I add a few more products post-shower for hold and shine
Once I get out of the shower, I apply a few more pumps of mousse, followed by a palm-full of Creme of Nature’s edge control to keep my hair down without the crispy crunch that gel can leave behind. Lastly, I add Prose’s shimmer oil for shine and to lock in the moisture. For those with coiler hair textures, at least from my own experience, tying the hair down with a satin or silk scarf after molding it is crucial. Because my hair is soaking wet at this step, I sit under a bonnet dryer for about an hour. If you don’t have a bonnet or hooded dryer, you can always tie your hair down overnight to set it, but it may not be completely dry the following morning, so keep that in mind.
Once my hair is dry, I use a hair tie to secure my braided ponytail and add a couple of bobby pins to secure my braid into a bun. One thing I want to note: if you have coily hair, shrinkage is still going to be a thing even when setting and stretching your hair with minimal heat. So, don’t get discouraged. If you want a sleeker ponytail, blow your hair out first. But if you want a no-heat style, this is the way to go.
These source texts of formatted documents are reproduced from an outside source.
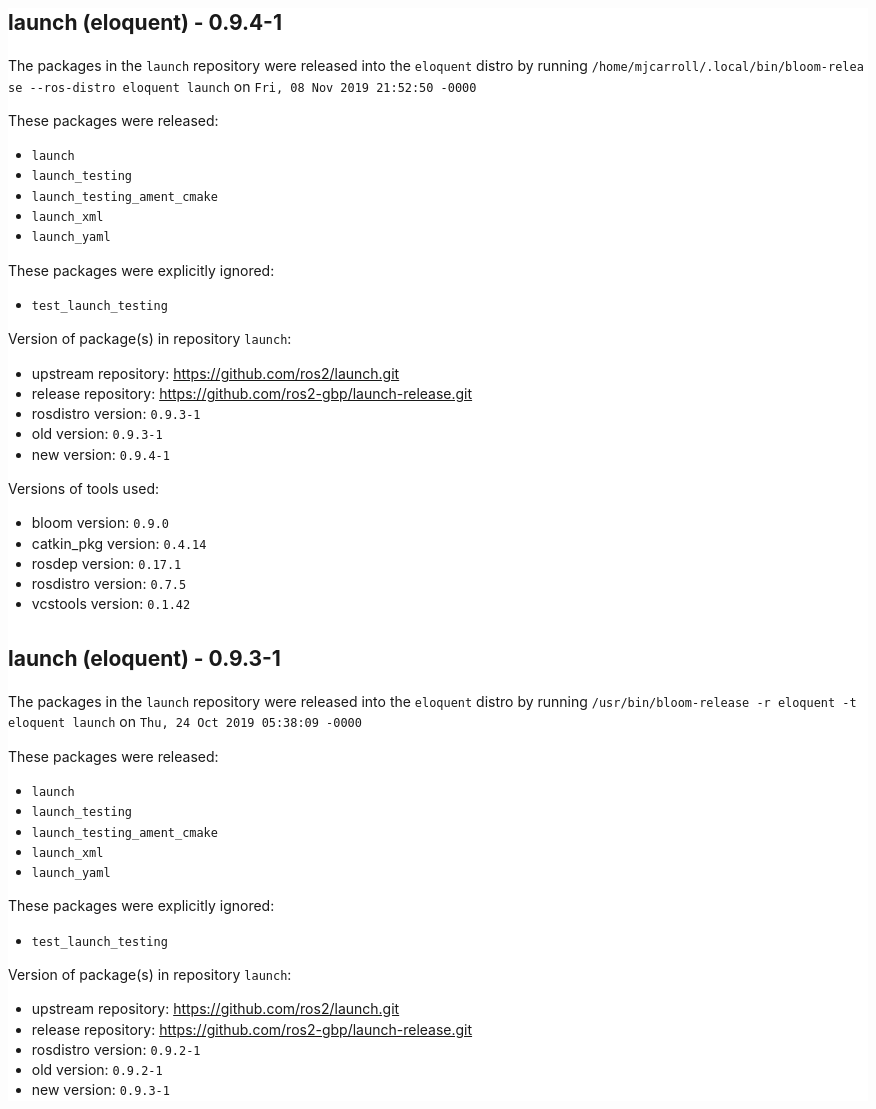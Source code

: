 
## launch (eloquent) - 0.9.4-1

The packages in the `launch` repository were released into the `eloquent` distro by running `/home/mjcarroll/.local/bin/bloom-release --ros-distro eloquent launch` on `Fri, 08 Nov 2019 21:52:50 -0000`

These packages were released:
- `launch`
- `launch_testing`
- `launch_testing_ament_cmake`
- `launch_xml`
- `launch_yaml`

These packages were explicitly ignored:
- `test_launch_testing`

Version of package(s) in repository `launch`:

- upstream repository: https://github.com/ros2/launch.git
- release repository: https://github.com/ros2-gbp/launch-release.git
- rosdistro version: `0.9.3-1`
- old version: `0.9.3-1`
- new version: `0.9.4-1`

Versions of tools used:

- bloom version: `0.9.0`
- catkin_pkg version: `0.4.14`
- rosdep version: `0.17.1`
- rosdistro version: `0.7.5`
- vcstools version: `0.1.42`


## launch (eloquent) - 0.9.3-1

The packages in the `launch` repository were released into the `eloquent` distro by running `/usr/bin/bloom-release -r eloquent -t eloquent launch` on `Thu, 24 Oct 2019 05:38:09 -0000`

These packages were released:
- `launch`
- `launch_testing`
- `launch_testing_ament_cmake`
- `launch_xml`
- `launch_yaml`

These packages were explicitly ignored:
- `test_launch_testing`

Version of package(s) in repository `launch`:

- upstream repository: https://github.com/ros2/launch.git
- release repository: https://github.com/ros2-gbp/launch-release.git
- rosdistro version: `0.9.2-1`
- old version: `0.9.2-1`
- new version: `0.9.3-1`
I felt a little self-conscious the first time I tried this style and my hair was set because my entire face was in full view with no curls or bangs to frame it. But once I added my headband, I felt like I was four again, when headbands and anything sparkly instantly made me feel like I was walking into one of my beloved Disney movies, and I felt like my face had some framing. I want to note that my Lele Sadoughi headband is an investment piece. I love that it’s got bling, it’s gold (which is my favorite color and can go with almost anything), it’s well-made, and best of all, it’s comfortable. No headband headaches over here. With that in mind, I want to share a few of my budget-friendly favorites that can bring on the holiday glam and cheer:
As a woman with 4-type hair, I have heard every negative thing you could imagine about my curls, from “Your hair isn’t professional” to “You can’t do that with your hair.” I love to prove the hair-shamers, colorists, and even myself wrong as I continue to shine a light on Black hair’s beauty and versatility. Black hair can do anything, no matter the texture, and my little holiday hairstyle further proves that point.